The recommended minimum isolation distances between two different tomato varieties for the modern types should be 75 ft (23 m) if the crops are planted out in the open with no barriers and can be reduced to 50 ft (15 m) between them, when the two crops are separated by a significant barrier of the landscape (see chapter 13, Isolation Distances for Maintaining Varietal Integrity, “Physical Barriers”). While these distances are much increased over the isolation distances published in many older seed guides, they are currently being used by a number of the larger conventional seed production companies in Europe.
This sliced ‘Cherokee Purple’ tomato shows nicely the gel-like liquid in the carpels, which serves as the medium and food for the yeast during the fermentation process.

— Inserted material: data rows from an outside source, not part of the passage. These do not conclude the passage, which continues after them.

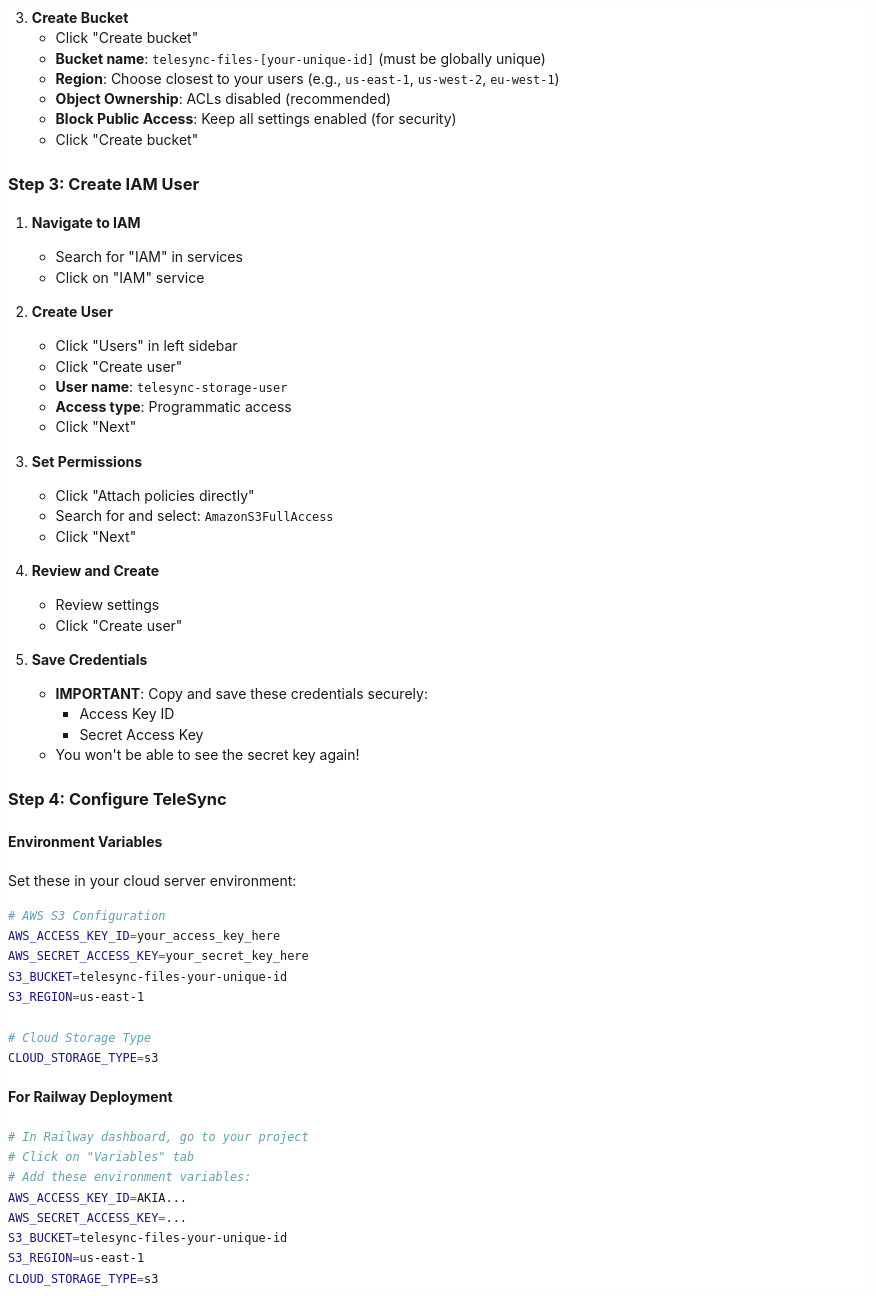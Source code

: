 3. **Create Bucket**
   - Click "Create bucket"
   - **Bucket name**: `telesync-files-[your-unique-id]` (must be globally unique)
   - **Region**: Choose closest to your users (e.g., `us-east-1`, `us-west-2`, `eu-west-1`)
   - **Object Ownership**: ACLs disabled (recommended)
   - **Block Public Access**: Keep all settings enabled (for security)
   - Click "Create bucket"

### Step 3: Create IAM User

1. **Navigate to IAM**
   - Search for "IAM" in services
   - Click on "IAM" service

2. **Create User**
   - Click "Users" in left sidebar
   - Click "Create user"
   - **User name**: `telesync-storage-user`
   - **Access type**: Programmatic access
   - Click "Next"

3. **Set Permissions**
   - Click "Attach policies directly"
   - Search for and select: `AmazonS3FullAccess`
   - Click "Next"

4. **Review and Create**
   - Review settings
   - Click "Create user"

5. **Save Credentials**
   - **IMPORTANT**: Copy and save these credentials securely:
     - Access Key ID
     - Secret Access Key
   - You won't be able to see the secret key again!

### Step 4: Configure TeleSync

#### Environment Variables
Set these in your cloud server environment:

```bash
# AWS S3 Configuration
AWS_ACCESS_KEY_ID=your_access_key_here
AWS_SECRET_ACCESS_KEY=your_secret_key_here
S3_BUCKET=telesync-files-your-unique-id
S3_REGION=us-east-1

# Cloud Storage Type
CLOUD_STORAGE_TYPE=s3
```

#### For Railway Deployment
```bash
# In Railway dashboard, go to your project
# Click on "Variables" tab
# Add these environment variables:
AWS_ACCESS_KEY_ID=AKIA...
AWS_SECRET_ACCESS_KEY=...
S3_BUCKET=telesync-files-your-unique-id
S3_REGION=us-east-1
CLOUD_STORAGE_TYPE=s3
```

The isolation distance will need to be doubled for the heirloom class of varieties, which includes many of the potato-leaved types and beefsteak types. These varieties have long been known to cross-pollinate at higher rates than the modern types that are more commonly grown for commercial production. In a thorough study of cross-pollination in tomatoes from the 1920s that was based on differences in style length, J. W. Lesley found that varieties with exerted styles could cross-pollinate up to 5% per generation. For this reason it is important to separate any heirloom varieties from other heirlooms or any other tomato varieties by at least 150 ft (46 m) in open terrain, or by 75 ft (23 m) when natural barriers are present.
The flowers of currant tomatoes (S. pimpinellifolium) often have stigmas that are slightly exserted or that are flush with the apex of the anther cone, as seen in this currant tomato. In either case, much cross-pollination can occur, as bumblebees seem to be particularly fond of the currant types.
Jeff McCormack, a pollination biologist who has thoroughly examined the research into cross-pollination in the Solanaceae, believes that the minimum isolation distance used for the currant types and most cherry tomatoes should be at least as great as the minimum distance used between the heirloom types.
‘Chadwick’s Cherry’ produces an abundant crop of large, red “English-style” cherry tomatoes that are prized by many home and small-scale growers for their exceptional flavor.